Это было много лет назад. С тех пор, конечно, прошло много работы над собой, немало доводок, бесчисленные эксперименты, но на пути всех изысканий по-прежнему стояло врожденное нетерпение Коллингсвуд. Она пришла к пониманию, что оно-то и станет ее главным пределом. Что она, вне всяких сомнений и без лишней скромности, неслабый талант и да, без проблем сделает на этом карьеру, но никогда не станет самой лучшей. С тех дней она встречала одного-двух таких – самых лучших. Узнавала их в тот же миг, когда они входили.

Но у ее предела имелись неожиданные эффекты, и не все отрицательные. Отсутствие строгой дисциплины для воплощения знаний на высочайшем уровне размывало их, смешивало их элементы, взбалтывало с побочными эффектами. По большей части последствиями, которыми она пренебрегала, или изъянами, но только по большей части.

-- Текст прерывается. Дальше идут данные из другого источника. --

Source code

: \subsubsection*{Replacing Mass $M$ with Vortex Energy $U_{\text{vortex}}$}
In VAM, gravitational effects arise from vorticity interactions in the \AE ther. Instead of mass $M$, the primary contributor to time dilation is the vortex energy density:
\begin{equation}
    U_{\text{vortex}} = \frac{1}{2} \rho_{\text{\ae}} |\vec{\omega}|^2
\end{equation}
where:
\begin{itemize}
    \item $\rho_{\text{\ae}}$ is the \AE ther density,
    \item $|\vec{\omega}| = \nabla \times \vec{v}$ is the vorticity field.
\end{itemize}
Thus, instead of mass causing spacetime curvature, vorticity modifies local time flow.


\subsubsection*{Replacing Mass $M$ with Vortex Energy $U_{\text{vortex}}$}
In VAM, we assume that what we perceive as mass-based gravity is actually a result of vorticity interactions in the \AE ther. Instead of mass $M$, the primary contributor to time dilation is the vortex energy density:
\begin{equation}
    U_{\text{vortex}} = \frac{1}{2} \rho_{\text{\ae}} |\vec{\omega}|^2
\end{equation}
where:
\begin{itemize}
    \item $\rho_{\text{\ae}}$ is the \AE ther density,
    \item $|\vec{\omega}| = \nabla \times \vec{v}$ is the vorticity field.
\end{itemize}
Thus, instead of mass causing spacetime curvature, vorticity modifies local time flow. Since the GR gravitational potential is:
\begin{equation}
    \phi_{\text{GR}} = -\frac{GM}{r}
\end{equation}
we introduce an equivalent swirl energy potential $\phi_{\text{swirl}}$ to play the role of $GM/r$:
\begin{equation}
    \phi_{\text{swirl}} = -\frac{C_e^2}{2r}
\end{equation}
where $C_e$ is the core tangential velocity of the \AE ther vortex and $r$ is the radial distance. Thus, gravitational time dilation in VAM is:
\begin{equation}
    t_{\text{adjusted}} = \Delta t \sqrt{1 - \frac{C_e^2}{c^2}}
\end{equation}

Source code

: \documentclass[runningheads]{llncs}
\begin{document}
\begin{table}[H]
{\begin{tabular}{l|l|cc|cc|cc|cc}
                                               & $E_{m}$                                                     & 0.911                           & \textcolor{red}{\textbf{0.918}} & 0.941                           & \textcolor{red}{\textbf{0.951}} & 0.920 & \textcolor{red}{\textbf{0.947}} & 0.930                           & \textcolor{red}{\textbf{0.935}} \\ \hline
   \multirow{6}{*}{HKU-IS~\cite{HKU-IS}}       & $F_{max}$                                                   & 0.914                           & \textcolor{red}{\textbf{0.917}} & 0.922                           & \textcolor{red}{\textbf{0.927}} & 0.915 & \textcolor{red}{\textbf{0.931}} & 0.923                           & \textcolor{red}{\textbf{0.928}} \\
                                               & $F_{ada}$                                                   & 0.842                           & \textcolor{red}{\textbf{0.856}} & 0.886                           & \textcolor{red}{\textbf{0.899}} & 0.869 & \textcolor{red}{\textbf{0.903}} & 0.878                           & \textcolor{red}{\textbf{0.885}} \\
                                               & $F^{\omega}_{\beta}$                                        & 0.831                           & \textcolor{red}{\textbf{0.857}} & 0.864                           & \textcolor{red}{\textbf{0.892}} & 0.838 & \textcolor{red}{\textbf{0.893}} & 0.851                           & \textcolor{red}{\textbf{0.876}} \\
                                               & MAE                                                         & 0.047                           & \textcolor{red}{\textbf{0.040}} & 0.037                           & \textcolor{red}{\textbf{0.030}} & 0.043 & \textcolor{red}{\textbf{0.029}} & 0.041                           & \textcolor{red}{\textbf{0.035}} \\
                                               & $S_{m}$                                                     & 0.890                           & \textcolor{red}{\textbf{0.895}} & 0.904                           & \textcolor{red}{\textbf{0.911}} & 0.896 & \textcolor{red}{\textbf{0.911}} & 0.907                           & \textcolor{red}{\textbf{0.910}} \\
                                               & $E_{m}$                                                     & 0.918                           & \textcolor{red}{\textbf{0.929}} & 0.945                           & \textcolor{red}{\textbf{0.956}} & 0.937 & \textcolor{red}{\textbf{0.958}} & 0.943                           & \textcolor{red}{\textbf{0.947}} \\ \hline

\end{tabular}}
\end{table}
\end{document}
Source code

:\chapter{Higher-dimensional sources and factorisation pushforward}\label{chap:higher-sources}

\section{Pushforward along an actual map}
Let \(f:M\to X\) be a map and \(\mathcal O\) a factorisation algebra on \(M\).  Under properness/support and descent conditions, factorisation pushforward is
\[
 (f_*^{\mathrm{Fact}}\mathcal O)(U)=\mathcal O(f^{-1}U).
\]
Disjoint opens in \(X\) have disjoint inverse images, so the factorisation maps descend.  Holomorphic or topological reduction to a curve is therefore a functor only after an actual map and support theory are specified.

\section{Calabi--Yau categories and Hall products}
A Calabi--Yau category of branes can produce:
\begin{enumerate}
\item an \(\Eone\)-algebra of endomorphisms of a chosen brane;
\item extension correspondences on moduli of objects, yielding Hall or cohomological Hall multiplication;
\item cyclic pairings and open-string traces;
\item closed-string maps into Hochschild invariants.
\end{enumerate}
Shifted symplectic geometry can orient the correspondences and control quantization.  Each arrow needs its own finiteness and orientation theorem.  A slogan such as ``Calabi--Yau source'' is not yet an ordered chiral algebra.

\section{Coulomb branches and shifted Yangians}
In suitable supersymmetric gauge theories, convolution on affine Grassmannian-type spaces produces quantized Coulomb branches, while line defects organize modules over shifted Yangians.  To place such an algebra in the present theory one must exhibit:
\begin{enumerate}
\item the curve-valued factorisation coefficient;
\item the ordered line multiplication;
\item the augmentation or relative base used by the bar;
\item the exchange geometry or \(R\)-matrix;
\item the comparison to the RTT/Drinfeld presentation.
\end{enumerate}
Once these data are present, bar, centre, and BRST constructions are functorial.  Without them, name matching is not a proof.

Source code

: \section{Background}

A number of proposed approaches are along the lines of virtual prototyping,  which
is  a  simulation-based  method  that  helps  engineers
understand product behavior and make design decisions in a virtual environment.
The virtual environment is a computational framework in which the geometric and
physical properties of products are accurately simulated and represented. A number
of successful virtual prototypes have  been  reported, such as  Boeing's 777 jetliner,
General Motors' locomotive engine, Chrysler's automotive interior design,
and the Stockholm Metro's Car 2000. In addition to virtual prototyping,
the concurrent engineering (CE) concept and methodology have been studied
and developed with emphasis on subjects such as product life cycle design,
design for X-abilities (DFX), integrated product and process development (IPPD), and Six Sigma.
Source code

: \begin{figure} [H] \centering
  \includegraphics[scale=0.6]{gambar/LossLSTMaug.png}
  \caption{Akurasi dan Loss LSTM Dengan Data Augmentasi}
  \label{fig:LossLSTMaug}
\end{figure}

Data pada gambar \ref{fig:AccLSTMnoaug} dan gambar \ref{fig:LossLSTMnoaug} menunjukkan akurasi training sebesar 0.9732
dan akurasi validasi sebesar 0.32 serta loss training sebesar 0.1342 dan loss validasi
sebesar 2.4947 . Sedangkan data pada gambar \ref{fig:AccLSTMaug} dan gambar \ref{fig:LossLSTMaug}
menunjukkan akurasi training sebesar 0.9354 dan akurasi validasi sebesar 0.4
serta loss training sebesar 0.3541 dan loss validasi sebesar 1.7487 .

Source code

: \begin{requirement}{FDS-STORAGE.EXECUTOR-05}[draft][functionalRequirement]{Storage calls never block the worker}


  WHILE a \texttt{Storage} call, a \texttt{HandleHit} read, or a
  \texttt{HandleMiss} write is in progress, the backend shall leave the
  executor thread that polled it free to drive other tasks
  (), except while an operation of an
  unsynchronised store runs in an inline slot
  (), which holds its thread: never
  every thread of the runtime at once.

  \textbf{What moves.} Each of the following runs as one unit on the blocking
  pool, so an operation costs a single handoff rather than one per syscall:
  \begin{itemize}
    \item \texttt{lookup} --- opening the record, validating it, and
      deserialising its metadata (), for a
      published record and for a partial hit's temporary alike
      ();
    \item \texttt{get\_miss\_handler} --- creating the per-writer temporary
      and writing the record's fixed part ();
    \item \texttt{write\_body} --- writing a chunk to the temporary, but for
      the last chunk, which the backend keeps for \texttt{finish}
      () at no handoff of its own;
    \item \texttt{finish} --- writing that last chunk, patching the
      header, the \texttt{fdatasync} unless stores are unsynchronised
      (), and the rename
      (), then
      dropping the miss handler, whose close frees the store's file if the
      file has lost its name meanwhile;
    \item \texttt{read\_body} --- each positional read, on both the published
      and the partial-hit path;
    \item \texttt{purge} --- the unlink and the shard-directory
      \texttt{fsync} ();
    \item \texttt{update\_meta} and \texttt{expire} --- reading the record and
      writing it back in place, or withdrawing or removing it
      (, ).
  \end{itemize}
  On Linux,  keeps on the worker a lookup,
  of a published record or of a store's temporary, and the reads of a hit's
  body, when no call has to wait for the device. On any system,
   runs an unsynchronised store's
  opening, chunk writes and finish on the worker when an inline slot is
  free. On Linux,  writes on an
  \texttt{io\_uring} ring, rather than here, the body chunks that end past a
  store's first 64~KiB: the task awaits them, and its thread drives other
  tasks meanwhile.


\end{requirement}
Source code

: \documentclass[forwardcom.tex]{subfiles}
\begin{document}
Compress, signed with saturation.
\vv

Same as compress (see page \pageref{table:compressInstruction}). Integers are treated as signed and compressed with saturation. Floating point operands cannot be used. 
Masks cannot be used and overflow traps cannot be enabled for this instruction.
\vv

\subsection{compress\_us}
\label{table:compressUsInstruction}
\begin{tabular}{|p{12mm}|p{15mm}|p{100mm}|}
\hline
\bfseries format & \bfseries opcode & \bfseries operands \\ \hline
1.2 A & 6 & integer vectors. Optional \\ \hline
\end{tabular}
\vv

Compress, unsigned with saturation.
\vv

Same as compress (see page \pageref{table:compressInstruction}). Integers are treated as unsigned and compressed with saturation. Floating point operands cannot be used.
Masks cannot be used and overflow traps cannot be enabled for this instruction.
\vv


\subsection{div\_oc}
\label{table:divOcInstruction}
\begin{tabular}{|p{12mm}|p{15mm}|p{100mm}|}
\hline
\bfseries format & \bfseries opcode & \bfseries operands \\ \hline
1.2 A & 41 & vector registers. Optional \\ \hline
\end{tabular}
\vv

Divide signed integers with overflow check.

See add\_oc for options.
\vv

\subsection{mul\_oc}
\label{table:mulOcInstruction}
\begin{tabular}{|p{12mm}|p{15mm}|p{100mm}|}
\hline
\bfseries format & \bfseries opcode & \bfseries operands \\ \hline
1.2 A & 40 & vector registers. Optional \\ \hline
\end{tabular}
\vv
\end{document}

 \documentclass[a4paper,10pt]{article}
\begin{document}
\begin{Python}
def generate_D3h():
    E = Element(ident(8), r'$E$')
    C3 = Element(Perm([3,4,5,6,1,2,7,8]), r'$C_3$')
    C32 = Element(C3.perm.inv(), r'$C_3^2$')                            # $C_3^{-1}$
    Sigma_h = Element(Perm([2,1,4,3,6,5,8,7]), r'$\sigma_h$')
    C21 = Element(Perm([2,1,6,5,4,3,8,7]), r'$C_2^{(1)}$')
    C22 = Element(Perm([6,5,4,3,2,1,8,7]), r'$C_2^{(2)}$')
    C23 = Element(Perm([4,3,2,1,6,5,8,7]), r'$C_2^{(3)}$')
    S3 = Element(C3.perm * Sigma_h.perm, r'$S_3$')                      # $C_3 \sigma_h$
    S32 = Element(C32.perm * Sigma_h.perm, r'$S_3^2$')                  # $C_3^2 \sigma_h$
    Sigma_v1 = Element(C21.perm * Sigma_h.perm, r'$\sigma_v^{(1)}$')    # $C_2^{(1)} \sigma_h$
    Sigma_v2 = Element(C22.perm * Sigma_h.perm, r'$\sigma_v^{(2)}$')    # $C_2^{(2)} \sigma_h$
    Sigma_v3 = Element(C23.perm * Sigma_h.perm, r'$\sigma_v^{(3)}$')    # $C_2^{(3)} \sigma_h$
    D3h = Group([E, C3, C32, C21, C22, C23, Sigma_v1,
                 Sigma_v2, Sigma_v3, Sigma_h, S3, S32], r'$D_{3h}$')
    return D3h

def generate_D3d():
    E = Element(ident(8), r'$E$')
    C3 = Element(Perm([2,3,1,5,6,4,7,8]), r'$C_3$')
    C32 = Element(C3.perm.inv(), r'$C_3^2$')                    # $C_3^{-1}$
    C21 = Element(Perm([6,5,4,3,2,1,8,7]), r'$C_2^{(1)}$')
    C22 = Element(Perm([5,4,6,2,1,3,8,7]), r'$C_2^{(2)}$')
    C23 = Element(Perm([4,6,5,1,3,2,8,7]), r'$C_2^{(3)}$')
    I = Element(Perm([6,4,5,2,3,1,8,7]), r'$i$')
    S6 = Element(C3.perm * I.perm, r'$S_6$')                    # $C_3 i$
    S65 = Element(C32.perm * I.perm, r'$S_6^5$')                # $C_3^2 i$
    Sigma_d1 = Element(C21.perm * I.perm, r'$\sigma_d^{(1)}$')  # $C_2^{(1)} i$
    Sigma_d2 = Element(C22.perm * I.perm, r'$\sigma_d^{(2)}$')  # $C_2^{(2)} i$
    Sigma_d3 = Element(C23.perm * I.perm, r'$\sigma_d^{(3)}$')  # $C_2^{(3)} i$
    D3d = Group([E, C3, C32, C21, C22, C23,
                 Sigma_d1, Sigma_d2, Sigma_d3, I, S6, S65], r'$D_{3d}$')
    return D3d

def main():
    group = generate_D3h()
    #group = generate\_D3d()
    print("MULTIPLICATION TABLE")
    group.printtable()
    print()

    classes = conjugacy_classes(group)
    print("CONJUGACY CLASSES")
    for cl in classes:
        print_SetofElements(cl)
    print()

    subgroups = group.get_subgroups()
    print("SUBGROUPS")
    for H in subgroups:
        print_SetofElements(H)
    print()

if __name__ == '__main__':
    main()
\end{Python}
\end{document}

Например, сигнализацию, которую Коллингсвуд установила на двери Билли, она настроила именно на вход. То, что она срабатывала, пусть и слабо, в случае выхода, было результатом не авторского замысла, а мощных, но халтурных методов Коллингсвуд.

Перфекционист был бы недоволен. Зато перфекционист ничего бы не узнал, когда посторонние увели Билли из квартиры, в которую никогда не вламывались, – в отличие от Коллингсвуд, вскочившей и не сразу пришедшей в себя спросонья под гонг сердца и нытье в ушах.

11

Они сидели в помятой машине. Человек по имени Госс вел. Мальчик, Сабби, держал Билли за руку на заднем сиденье.

Сабби был без оружия и давил несильно, но Билли не шевелился. Его парализовало то, как мужчина и мальчик развернулись в комнате – невероятное вторжение, хмельная хмарь мира. Мысли Билли запинались по кругу. Его как будто волокли по времени. На небе за машиной было пятно голубей – голубей, которые как будто следили за ним уже несколько дней. «Что-за-хрень-что-за-хрень», – думал он. И еще: «Леон».

В машине пахло едой, пылью и иногда дымом. Лицо Госса не подходило ко времени. Его будто выкрали из пятидесятых. Была в нем какая-то послевоенная жестокость.

Дважды рука Билли дергалась, и он представлял, как быстро группируется, распахивает дверь и выкатывается на улицу, подальше от этих эзотерических похитителей. Просит о помощи у покупателей в той турецкой бакалее или в том местечке с гамбургерами «Уимпи», убегая через…Где они, в Бэлеме? Каждый раз, когда приходила эта мысль, Госс говорил «ц-ц», рука Сабби сжималась, и Билли оставался на месте.

У Госса не было сигарет, но каждые несколько выдохов он выпускал сладковатый древесный дым, который заполнял машину и снова рассеивался.

– Ну что за ночка-хреночка, а? – сказал он. – Ась, Сабби? Это что там за моционы? Кто-то вышел на прогулку, хотя не должон был, да? Кто-то проснулся, Сабби. – Он опустил окно – старомодной крутящейся ручкой, – посмотрел на небо, снова поднял.